I titled this post with a "one" even though I don't plan on doing a series because a major component of the specs for any product is usability, and for manuscripts that means legibility so I'll probably be writing about it a lot. Last week I finally got around to getting certified as a sofer by the Vaad Mishmereth STa"M, the self-declared international regulatory body for scribes. (They used to do a lot of consumer protection seminars and things. Now they license sofrim under the assumption that if the scribe has an up-to-date license a consumer can trust him.) In true Israeli style this involved under one hour of testing and paperwork that blew up into a full-day ordeal thanks to travel time, waiting time, and another-two-hours-because-that's-how-we-do-things time. I can now compete with my friends' tzav rishon (Israeli draft board) stories.

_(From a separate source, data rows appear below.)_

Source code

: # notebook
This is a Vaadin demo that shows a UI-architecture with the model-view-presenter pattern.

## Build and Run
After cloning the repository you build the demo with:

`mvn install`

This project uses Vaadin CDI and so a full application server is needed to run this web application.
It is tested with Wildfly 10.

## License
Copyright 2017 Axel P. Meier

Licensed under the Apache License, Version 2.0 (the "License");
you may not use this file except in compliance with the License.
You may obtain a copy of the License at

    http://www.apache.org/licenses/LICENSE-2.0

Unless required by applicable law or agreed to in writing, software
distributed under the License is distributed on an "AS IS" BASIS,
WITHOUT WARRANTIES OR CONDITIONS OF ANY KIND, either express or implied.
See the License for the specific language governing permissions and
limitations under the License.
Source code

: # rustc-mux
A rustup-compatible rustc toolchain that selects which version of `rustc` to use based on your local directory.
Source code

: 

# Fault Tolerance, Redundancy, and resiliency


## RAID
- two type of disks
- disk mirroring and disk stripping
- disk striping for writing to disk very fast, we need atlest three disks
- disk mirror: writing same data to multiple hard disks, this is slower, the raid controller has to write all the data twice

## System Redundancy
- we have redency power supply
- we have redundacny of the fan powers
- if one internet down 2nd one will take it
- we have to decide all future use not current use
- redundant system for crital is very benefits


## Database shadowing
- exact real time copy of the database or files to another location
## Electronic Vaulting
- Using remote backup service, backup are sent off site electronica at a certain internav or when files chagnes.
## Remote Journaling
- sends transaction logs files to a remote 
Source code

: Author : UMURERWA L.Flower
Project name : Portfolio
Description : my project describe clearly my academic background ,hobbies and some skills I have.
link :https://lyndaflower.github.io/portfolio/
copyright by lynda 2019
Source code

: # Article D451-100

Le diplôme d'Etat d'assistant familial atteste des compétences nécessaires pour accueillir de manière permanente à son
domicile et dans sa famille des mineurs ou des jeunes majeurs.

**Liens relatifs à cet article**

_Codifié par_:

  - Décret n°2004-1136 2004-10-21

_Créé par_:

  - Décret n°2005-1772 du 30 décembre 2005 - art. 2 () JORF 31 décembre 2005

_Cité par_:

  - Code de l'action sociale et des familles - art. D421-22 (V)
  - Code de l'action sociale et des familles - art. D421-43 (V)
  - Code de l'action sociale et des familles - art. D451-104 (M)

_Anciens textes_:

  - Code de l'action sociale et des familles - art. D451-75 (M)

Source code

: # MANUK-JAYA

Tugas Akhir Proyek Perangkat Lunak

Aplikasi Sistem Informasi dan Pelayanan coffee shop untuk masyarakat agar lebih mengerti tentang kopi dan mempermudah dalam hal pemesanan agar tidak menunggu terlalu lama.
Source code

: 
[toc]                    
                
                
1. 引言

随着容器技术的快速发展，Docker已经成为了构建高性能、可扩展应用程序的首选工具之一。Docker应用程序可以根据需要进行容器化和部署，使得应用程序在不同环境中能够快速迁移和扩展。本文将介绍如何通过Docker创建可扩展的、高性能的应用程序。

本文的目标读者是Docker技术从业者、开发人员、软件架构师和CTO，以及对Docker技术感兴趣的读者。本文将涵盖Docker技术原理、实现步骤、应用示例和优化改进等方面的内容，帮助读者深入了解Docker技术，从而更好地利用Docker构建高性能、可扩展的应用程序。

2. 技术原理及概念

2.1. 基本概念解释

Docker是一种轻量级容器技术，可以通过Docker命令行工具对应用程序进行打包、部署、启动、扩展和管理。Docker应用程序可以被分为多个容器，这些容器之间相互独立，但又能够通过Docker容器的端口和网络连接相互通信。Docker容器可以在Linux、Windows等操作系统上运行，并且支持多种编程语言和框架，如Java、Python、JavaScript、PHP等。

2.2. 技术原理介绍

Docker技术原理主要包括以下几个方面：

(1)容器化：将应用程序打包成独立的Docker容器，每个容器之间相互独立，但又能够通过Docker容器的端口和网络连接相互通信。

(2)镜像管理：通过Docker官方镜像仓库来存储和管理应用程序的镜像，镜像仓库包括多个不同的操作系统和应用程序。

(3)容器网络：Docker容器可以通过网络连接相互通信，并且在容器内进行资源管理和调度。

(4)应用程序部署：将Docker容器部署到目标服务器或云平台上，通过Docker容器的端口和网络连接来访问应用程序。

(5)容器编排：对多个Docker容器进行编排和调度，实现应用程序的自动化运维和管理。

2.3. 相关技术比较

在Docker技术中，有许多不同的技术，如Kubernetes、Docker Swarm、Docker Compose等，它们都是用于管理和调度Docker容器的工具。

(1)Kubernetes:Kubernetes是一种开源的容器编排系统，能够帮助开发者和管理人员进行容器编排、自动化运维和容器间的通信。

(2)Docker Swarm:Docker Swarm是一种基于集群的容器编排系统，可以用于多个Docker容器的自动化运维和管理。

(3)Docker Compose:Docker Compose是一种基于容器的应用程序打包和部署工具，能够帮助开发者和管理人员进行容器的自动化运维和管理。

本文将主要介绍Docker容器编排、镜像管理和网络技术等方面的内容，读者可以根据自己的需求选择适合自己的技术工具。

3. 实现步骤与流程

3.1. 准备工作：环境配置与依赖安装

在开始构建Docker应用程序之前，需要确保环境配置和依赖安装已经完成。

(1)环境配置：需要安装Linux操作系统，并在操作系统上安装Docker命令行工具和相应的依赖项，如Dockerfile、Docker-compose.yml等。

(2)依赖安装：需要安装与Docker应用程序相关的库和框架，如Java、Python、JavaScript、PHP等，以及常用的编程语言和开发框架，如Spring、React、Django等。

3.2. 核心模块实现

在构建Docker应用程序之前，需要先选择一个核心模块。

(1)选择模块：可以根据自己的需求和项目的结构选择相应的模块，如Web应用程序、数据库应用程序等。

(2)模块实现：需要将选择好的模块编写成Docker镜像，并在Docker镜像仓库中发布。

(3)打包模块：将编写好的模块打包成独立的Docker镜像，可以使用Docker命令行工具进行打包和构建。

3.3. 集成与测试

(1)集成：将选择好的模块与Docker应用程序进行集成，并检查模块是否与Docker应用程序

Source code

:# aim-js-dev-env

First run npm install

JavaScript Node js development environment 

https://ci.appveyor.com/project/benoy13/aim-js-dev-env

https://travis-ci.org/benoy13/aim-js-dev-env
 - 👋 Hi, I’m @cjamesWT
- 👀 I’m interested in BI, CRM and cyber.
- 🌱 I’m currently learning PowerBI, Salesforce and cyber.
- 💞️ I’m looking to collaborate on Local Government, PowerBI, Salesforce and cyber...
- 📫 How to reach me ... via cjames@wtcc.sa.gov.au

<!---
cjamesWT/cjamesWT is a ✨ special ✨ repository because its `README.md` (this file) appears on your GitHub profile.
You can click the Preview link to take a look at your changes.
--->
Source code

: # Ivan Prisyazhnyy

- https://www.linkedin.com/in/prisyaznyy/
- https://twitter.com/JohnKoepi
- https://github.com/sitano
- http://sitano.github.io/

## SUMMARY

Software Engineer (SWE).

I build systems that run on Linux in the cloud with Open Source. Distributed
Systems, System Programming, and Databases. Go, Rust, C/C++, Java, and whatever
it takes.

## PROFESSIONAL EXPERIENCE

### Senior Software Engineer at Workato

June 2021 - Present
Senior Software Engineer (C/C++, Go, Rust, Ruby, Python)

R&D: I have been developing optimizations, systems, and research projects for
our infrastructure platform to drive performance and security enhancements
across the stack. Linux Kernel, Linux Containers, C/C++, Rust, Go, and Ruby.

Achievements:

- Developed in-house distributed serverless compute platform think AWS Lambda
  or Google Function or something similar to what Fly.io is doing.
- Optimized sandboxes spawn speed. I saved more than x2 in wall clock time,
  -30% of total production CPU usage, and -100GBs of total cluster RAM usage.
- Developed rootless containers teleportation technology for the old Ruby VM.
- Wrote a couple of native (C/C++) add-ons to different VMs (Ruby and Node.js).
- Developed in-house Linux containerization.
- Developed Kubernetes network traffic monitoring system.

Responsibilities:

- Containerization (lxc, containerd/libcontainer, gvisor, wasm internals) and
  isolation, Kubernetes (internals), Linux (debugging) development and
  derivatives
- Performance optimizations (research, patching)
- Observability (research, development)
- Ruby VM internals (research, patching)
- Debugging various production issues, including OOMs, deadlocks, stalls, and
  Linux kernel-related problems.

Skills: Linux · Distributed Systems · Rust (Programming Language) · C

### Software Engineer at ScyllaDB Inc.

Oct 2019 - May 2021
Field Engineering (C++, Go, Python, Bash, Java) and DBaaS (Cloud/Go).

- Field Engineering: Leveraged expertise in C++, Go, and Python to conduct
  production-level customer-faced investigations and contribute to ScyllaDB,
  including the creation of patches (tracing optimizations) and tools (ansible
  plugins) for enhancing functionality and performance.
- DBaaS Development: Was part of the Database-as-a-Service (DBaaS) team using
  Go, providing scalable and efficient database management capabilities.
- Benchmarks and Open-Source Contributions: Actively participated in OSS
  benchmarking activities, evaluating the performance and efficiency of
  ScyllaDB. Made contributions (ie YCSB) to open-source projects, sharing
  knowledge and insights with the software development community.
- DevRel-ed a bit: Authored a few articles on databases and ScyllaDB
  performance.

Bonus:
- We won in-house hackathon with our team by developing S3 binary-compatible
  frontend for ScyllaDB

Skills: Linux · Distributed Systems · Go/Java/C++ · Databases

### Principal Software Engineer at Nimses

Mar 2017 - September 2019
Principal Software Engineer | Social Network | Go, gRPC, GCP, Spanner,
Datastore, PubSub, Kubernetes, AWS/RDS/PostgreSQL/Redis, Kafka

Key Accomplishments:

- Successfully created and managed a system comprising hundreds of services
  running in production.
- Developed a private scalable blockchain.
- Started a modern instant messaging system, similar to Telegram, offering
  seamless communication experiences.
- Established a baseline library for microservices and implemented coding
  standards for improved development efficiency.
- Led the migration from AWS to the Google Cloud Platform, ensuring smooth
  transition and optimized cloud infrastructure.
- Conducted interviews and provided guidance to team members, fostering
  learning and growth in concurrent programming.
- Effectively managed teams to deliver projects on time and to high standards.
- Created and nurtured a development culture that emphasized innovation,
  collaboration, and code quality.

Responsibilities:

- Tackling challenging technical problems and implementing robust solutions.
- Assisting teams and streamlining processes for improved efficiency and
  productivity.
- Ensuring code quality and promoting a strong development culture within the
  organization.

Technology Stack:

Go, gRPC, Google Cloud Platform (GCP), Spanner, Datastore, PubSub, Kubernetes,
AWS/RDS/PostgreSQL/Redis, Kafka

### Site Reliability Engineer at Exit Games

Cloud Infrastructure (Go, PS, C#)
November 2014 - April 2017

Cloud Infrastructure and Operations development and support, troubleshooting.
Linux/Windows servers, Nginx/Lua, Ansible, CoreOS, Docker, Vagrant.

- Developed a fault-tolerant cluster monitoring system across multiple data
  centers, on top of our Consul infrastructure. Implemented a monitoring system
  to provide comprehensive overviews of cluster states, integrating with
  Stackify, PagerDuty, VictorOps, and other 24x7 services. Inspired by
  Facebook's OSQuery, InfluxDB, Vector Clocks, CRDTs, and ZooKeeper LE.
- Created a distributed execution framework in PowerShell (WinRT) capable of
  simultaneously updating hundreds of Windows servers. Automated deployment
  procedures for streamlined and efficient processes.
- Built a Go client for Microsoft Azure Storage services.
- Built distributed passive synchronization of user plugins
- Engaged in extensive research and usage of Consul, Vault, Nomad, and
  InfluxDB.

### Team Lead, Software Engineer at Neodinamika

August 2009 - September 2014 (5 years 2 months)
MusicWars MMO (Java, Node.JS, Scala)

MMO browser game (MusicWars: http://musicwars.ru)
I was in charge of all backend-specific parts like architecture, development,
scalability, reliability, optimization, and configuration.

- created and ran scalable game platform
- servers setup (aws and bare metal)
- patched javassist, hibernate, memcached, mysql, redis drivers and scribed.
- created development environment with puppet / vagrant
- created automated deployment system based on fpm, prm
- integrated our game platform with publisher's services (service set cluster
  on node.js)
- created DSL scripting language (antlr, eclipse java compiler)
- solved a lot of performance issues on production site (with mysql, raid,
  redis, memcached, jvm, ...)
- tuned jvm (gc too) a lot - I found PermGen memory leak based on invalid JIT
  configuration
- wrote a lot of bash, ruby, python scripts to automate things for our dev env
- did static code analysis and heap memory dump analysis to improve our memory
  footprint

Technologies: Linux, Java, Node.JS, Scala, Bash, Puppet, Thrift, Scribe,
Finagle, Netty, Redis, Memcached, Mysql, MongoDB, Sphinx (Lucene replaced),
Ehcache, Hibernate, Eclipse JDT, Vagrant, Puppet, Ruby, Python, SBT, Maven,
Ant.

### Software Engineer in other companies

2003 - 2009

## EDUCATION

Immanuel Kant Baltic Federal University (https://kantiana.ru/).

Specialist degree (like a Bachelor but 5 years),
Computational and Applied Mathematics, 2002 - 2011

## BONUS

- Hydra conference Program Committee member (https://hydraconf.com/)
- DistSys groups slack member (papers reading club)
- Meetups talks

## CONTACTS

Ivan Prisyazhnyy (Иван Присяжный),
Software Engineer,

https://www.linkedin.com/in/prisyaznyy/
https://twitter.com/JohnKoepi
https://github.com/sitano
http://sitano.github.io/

Anyway, on to the topic. One of the questions on my written exam was "what if the leg of an ayin is horizontal and short?" I answered that it is passul (invalid) because it looks like a tet. No idea how they graded it, but I think I was justified the very next day while trying to read something in yeshiva.
This is one style of the font family commonly known as "rashi script." In fact this is the kind used in the older prints of books found in yeshiva libraries. Look at the tet and the ayin (the 9th and 19th letters going right to left); it wouldn't be too hard to confuse them if you didn't see them in the context of the whole alphabet in order.